Cells were cultured in Dulbecco modified Eagle medium (DMEM; high glucose [Gibco]) supplement with 1% nonessential amino acid, 1% L-glutamine, 1% sodium pyruvate, and 10% fetal bovine serum (FBS). Cells were plated onto a 6-well plate (Falcon) or a chamber slide (Nalge Nunc International) for 24 hours (for HeLa cells) or 48 hours (for Caco-2 cells) before transfection. Transfection was performed after cells reached 50%-70% confluence. When Lipofectamine (Gibco) was used for transfection, the cells were washed twice with Dullbecco's phosphate buffered saline (D-PBS) (Gibco), and incubated with Lipofectamine/DNA complex (5:1) in Opti-MEM I (Gibco)without serum for 12 hours, and then changed to DMEM medium with 10% FBS. When Fugene (Boehringer Mannheim) was used for transfection, the cells were directly incubated with Fugene/DNA complex (3:1) in DMEM medium with 10% FBS for 24 hours, with 1 change of medium after 24 hours. Cells were incubated for 48 hours after transfection before the functional assay.

After a 48-hour transfection, cells were washed twice with transporter buffer (pH 6, 1 mmol/L CaCl₂, 1 mol/L MgCl₂, 150 mmol/L NaCl, 3 mmol/L KCl, 1 mmol/L NaH₂PO₄, 5 mmol/L D-Glucose, 5 mmol/L MES) and incubated with 10 µmol/L Gly-Sar (9.94 µmol/L Gly-Sar and 0.06 µmol/L ³H-Gly-Sar) in 1 mL transporter buffer for 30 minutes at room temperature. In the drug inhibition study, cephalexin (10 mmol/L), acyclovir (5 mmol/L), or valacyclovir (5 mmol/L) was also included in the transporter buffer. After 30 minutes, the uptake was stopped by the addition of 0.5 mL ice-cold transporter buffer. Cells were washed 3 times with ice-cold transporter buffer, collected in 0.5 mL 1.5% Triton X-100, and sonicated 3 times for 10 seconds. Two hundred microliters of sonicated cell suspension was used for scintillation counting, and the remaining sample was saved for protein assay.

Forty-eight hours after transfection, the cells were washed twice with phosphate-buffered saline (PBS) and collected in 0.5 mL PBS with 1 mmol/L PMSF (phenylmethysulfonyl fluoride) and 60 µg/mL of soybean trypsin inhibitor, and sonicated 3 times for 10 seconds. The suspension was incubated with 2x loading buffer for 30 minutes at room temperature, and then 10 µg of protein was subjected to electrophoresis in 4%-20% SDS-polyacrylamide minigels (Bio-Rad). The protein was transferred to Hybond-P PVDF transfer membrane (Amersham, Piscataway, NJ) for 1.5 hours under 250 mA. The membrane was incubated with an anti-hPepT1 polyclonal antibody (1:1000 in 2.5% milk Tris buffered saline tween-20 (TBS-T), provided by Dr. Wolfgang Sadee at the University of California, San Francisco) or anti-GFP antibody (1:2000 in 2.5% milk TBS-T [Roche Molecular Biochemicals]) at room temperature for 1 hour, washed 5 times with PBS for 5 minutes, and then incubated with horseradish peroxidase-conjugated secondary antibody (Amersham) for 1 hour at room temperature.

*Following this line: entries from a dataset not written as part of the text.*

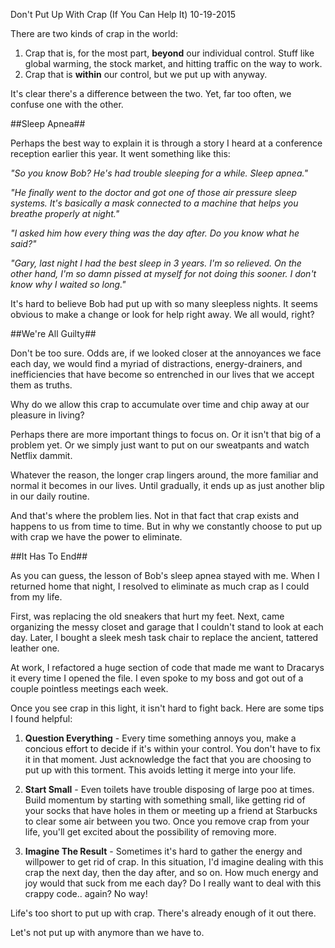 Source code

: Don't Put Up With Crap (If You Can Help It)
10-19-2015

There are two kinds of crap in the world:

1. Crap that is, for the most part, **beyond** our individual control. Stuff like global warming, the stock market, and hitting traffic on the way to work.
2. Crap that is **within** our control, but we put up with anyway.

It's clear there's a difference between the two. Yet, far too often, we confuse one with the other.

##Sleep Apnea##

Perhaps the best way to explain it is through a story I heard at a conference reception earlier this year. It went something like this:

*"So you know Bob? He's had trouble sleeping for a while. Sleep apnea."*

*"He finally went to the doctor and got one of those air pressure sleep systems. It's basically a mask connected to a machine that helps you breathe properly at night."*

*"I asked him how every thing was the day after. Do you know what he said?"*

*"Gary, last night I had the best sleep in 3 years. I'm so relieved. On the other hand, I'm so damn pissed at myself for not doing this sooner. I don't know why I waited so long."*

It's hard to believe Bob had put up with so many sleepless nights. It seems obvious to make a change or look for help right away. We all would, right?

##We're All Guilty##

Don't be too sure. Odds are, if we looked closer at the annoyances we face each day, we would find a myriad of distractions, energy-drainers, and inefficiencies that have become so entrenched in our lives that we accept them as truths.

Why do we allow this crap to accumulate over time and chip away at our pleasure in living?

Perhaps there are more important things to focus on. Or it isn't that big of a problem yet. Or we simply just want to put on our sweatpants and watch Netflix dammit.

Whatever the reason, the longer crap lingers around, the more familiar and normal it becomes in our lives. Until gradually, it ends up as just another blip in our daily routine.

And that's where the problem lies. Not in that fact that crap exists and happens to us from time to time. But in why we constantly choose to put up with crap we have the power to eliminate.

##It Has To End##

As you can guess, the lesson of Bob's sleep apnea stayed with me. When I returned home that night, I resolved to eliminate as much crap as I could from my life.

First, was replacing the old sneakers that hurt my feet. Next, came organizing the messy closet and garage that I couldn't stand to look at each day. Later, I bought a sleek mesh task chair to replace the ancient, tattered leather one.

At work, I refactored a huge section of code that made me want to Dracarys it every time I opened the file. I even spoke to my boss and got out of a couple pointless meetings each week.

Once you see crap in this light, it isn't hard to fight back. Here are some tips I found helpful:

1. **Question Everything** - Every time something annoys you, make a concious effort to decide if it's within your control. You don't have to fix it in that moment. Just acknowledge the fact that you are choosing to put up with this torment. This avoids letting it merge into your life.

2. **Start Small** - Even toilets have trouble disposing of large poo at times. Build momentum by starting with something small, like getting rid of your socks that have holes in them or meeting up a friend at Starbucks to clear some air between you two. Once you remove crap from your life, you'll get excited about the possibility of removing more. 

3. **Imagine The Result** - Sometimes it's hard to gather the energy and willpower to get rid of crap. In this situation, I'd imagine dealing with this crap the next day, then the day after, and so on. How much energy and joy would that suck from me each day? Do I really want to deal with this crappy code.. again? No way!

Life's too short to put up with crap. There's already enough of it out there.

Let's not put up with anymore than we have to.
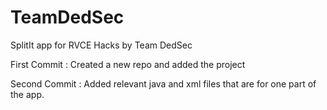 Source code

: # TeamDedSec
SplitIt app for RVCE Hacks by Team DedSec

First Commit : Created a new repo and added the project

Second Commit : Added relevant java and xml files that are for one part of the app. 
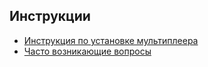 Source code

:## Инструкции

* [Инструкция по установке мультиплеера](#game-rules)
* [Часто возникающие вопросы](#personal-file-rules) 
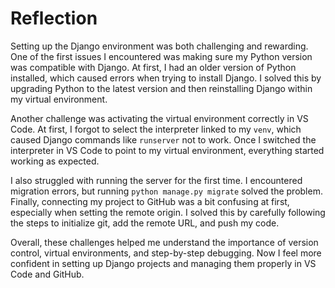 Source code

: # Reflection

Setting up the Django environment was both challenging and rewarding. One of the first issues I encountered was making sure my Python version was compatible with Django. At first, I had an older version of Python installed, which caused errors when trying to install Django. I solved this by upgrading Python to the latest version and then reinstalling Django within my virtual environment.

Another challenge was activating the virtual environment correctly in VS Code. At first, I forgot to select the interpreter linked to my `venv`, which caused Django commands like `runserver` not to work. Once I switched the interpreter in VS Code to point to my virtual environment, everything started working as expected.

I also struggled with running the server for the first time. I encountered migration errors, but running `python manage.py migrate` solved the problem. Finally, connecting my project to GitHub was a bit confusing at first, especially when setting the remote origin. I solved this by carefully following the steps to initialize git, add the remote URL, and push my code.

Overall, these challenges helped me understand the importance of version control, virtual environments, and step-by-step debugging. Now I feel more confident in setting up Django projects and managing them properly in VS Code and GitHub.
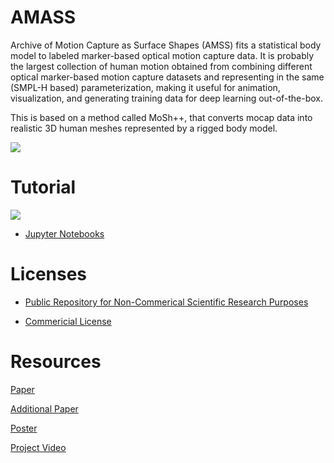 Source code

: # AMASS

Archive of Motion Capture as Surface Shapes (AMSS) fits a statistical body model to labeled marker-based optical motion capture data. It is probably the largest collection of human motion obtained from combining different optical marker-based motion capture datasets and representing in the same (SMPL-H based) parameterization, making it useful for animation, visualization, and generating training data for deep learning out-of-the-box.

This is based on a method called MoSh++, that converts mocap data into realistic 3D human meshes represented by a rigged body model.


![](https://raw.githubusercontent.com/nghorbani/amass/master/github_data/datasets_preview.png)


# Tutorial

![](https://camo.githubusercontent.com/aa7e55c214ddf16aa20717efb878a9d0d81c425724adf3ce802e0648edba27eb/68747470733a2f2f616d6173732e69732e7475652e6d70672e64652f75706c6f6164732f636b656469746f722f70696374757265732f312f7465617365722e676966)


- [Jupyter Notebooks](https://github.com/nghorbani/amass/tree/master/notebooks)

# Licenses

- [Public Repository for Non-Commerical Scientific Research Purposes](https://github.com/nghorbani/amass/)

- [Commericial License](#)


# Resources

[Paper](http://files.is.tue.mpg.de/black/papers/amass.pdf)


[Additional Paper](http://files.is.tue.mpg.de/black/papers/amass-sup.pdf)


[Poster](http://files.is.tue.mpg.de/black/papers/amass_iccv_poster.pdf)


[Project Video](https://youtu.be/cceRrlnTCEs) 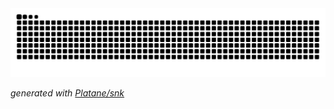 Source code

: <picture>
  <source media="(prefers-color-scheme: dark)" srcset="https://raw.githubusercontent.com/YoureIronic/YoureIronic/output/github-contribution-grid-snake-dark.svg">
  <source media="(prefers-color-scheme: light)" srcset="https://raw.githubusercontent.com/YoureIronic/YoureIronic/output/github-contribution-grid-snake.svg">
  <img alt="github contribution grid snake animation" src="https://raw.githubusercontent.com/YoureIronic/YoureIronic/output/github-contribution-grid-snake.svg">
</picture>

_generated with [Platane/snk](https://github.com/Platane/snk)_
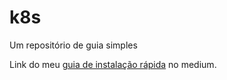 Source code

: # k8s
Um repositório de guia simples


Link do meu <a href="https://medium.com/@joao-prs/kubernetes-ruchado-instala%C3%A7%C3%A3o-do-cluster-05e2f1091c7f">guia de instalação rápida</a> no medium.
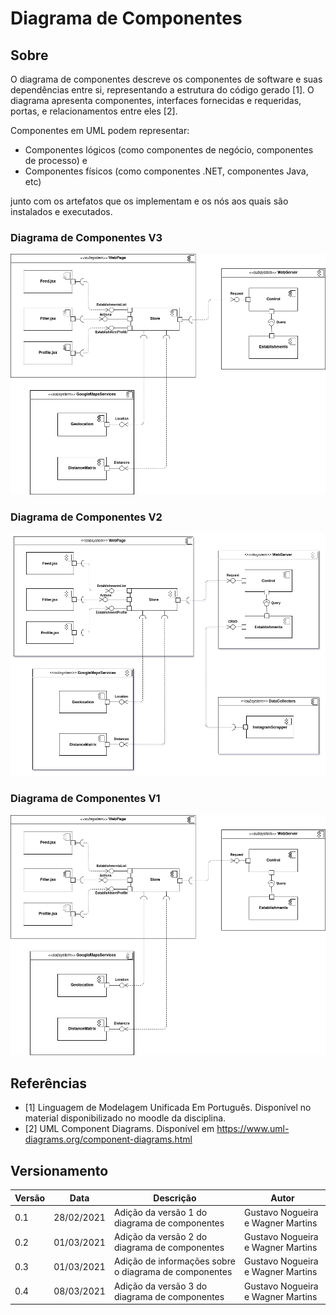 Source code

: # Diagrama de Componentes

## Sobre

O diagrama de componentes descreve os componentes de software e suas dependências entre si, representando a estrutura do código gerado [1]. O diagrama apresenta componentes, interfaces fornecidas e requeridas, portas, e relacionamentos entre eles [2].

Componentes em UML podem representar:

- Componentes lógicos (como componentes de negócio, componentes de processo) e
- Componentes físicos (como componentes .NET, componentes Java, etc)

junto com os artefatos que os implementam e os nós aos quais são instalados e executados.

### Diagrama de Componentes V3
![componentesV3](imagens/Componentes_v3.png)


### Diagrama de Componentes V2
![componentesV2](imagens/componentes_v2.png)


### Diagrama de Componentes V1
![componentesV3](imagens/Componentes_v3.png)


## Referências

- [1] Linguagem de Modelagem Unificada Em Português. Disponível no material disponibilizado no moodle da disciplina.
- [2] UML Component Diagrams. Disponível em https://www.uml-diagrams.org/component-diagrams.html

## Versionamento

| Versão | Data       | Descrição                                     | Autor                             |
| ------ | ---------- | --------------------------------------------- | --------------------------------- |
| 0.1    | 28/02/2021 | Adição da versão 1 do diagrama de componentes | Gustavo Nogueira e Wagner Martins |
| 0.2    | 01/03/2021 | Adição da versão 2 do diagrama de componentes | Gustavo Nogueira e Wagner Martins |
| 0.3    | 01/03/2021 | Adição de informações sobre o diagrama de componentes | Gustavo Nogueira e Wagner Martins |
| 0.4    | 08/03/2021 | Adição da versão 3 do diagrama de componentes | Gustavo Nogueira e Wagner Martins | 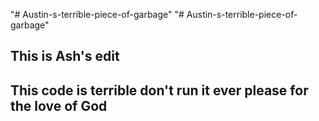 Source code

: "# Austin-s-terrible-piece-of-garbage" 
"# Austin-s-terrible-piece-of-garbage" 

## This is Ash's edit
## This code is terrible don't run it ever please for the love of God
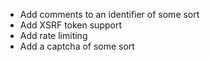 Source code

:- Add comments to an identifier of some sort
- Add XSRF token support
- Add rate limiting
- Add a captcha of some sort

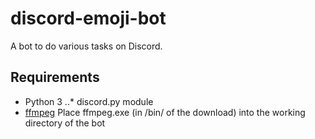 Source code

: # discord-emoji-bot

A bot to do various tasks on Discord.

 ## Requirements
 * Python 3
 ..* discord.py module
 * [ffmpeg](https://ffmpeg.zeranoe.com/builds/) Place ffmpeg.exe (in /bin/ of the download) into the working directory of the bot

An enhanced chemiluminescence system ECL+Plus (Amersham) was used to detect the expression level.

Transfected cells were washed twice with ice-cold PBS 48 hours posttransfection and fixed with 4% paraformaldehyde for 15 minutes at 4°C, washed 4 times again with PBS, and stored at 4°C in PBS. The slides were mounted in Fluoromount-G medium and the apical or basolateral hPepT1-GFP fusion protein localization was examined using confocal microscopy (Noran O2 confocal laser scanning system with Nikon TE 200 inverted microscope and SGI workstation (Thermo NORAN, Middleton, WI). The X-Y picture of the transfected cells was taken at 490 nm and Z-series pictures were taken at 0.5 µm intervals at the same wavelength.

For immunostaining, the cells were transfected with hPepT1-GFP fusion plasmid or hPepT1 in pcDNA3 vector, and fixed with 4% paraformaldehyde for 15 minutes at room temperature 48 hours posttransfection. For the phorbol 12-myristate 13-acetate (PMA) treatment experiment, cells were incubated with 50 nmol/L PMA in PBS for 1 hour at 37°C 80 hours after transfection, and then fixed with 4% paraformaldehyde, as described above. Cells were permeablized with 0.2% saponin and 0.1% BSA in PBS for 30 minutes at room temperature and washed 2 times with PBS (0.1% saponin, 0.1% BSA). Then cells were incubated with primary antibody diluted in PBS with 0.1% saponin and 0.1% BSA for 1 hour at room temperature (anti-LAMP antibody 1:100, antitransferrin receptor antibody 1:100, anti-Rab7 antibody 1:100, anti-Rab5A antibody 1:100, anti-hPepT1 antibody 1:100), washed 5 times for 5 minutes each time with PBS (0.1% saponin, 0.1% BSA), and incubated with rhodamine or FITC-labeled secondary antibody (diluted 1:100 in PBS with 0.1% saponin and 0.1% BSA) for 1 hour at room temperature. The cells were washed with PBS 5 times for 5 minutes each time and mounted. The colocalization of lysosome or early endosome and hPepT1-GFP was examined under a confocal microscope at wavelengths of 490 nm and 570 nm.

Uptake of 3H-Gly-Sar and drug inhibition in hPepT1-GFP-transfected cells

The ³H-Gly-Sar uptake was measured, after a 30-minute incubation, by counting the radioactivity in the cell lysates. In the control and the GFP-transfected cells, the ³H-Gly-Sar uptake was very low. However, the hPepT1-GFP-transfected HeLa and Caco-2 cells showed 20 and 4 times, respectively, more uptake than the control cells. Three commercial drugs were included in the transporter buffer to test their ³H-Gly-Sar uptake inhibition. Cephalexin (Sigma, St. Louis, MO) (10 mmol/L) inhibited 50% of the ³H-Gly-Sar uptake in hPepT1-GFP-transfected HeLa cells and 40% of ³H-Gly-Sar uptake in hPepT1-GFP-transfected Caco-2 cells. The second drug used, valacyclovir (Sigma) (5 mmol/L), inhibited more than 90% of ³H-Gly-Sar uptake in both hPepT1-GFP-transfected HeLa and Caco-2 cells. However, the third drug, Vacyclovir (University of Michigan, Ann Arbor, MI) (5 mmol/L), was unable to inhibit the ³H-Gly-Sar uptake in hPepT1-GFP-transfected cells (Figure 2).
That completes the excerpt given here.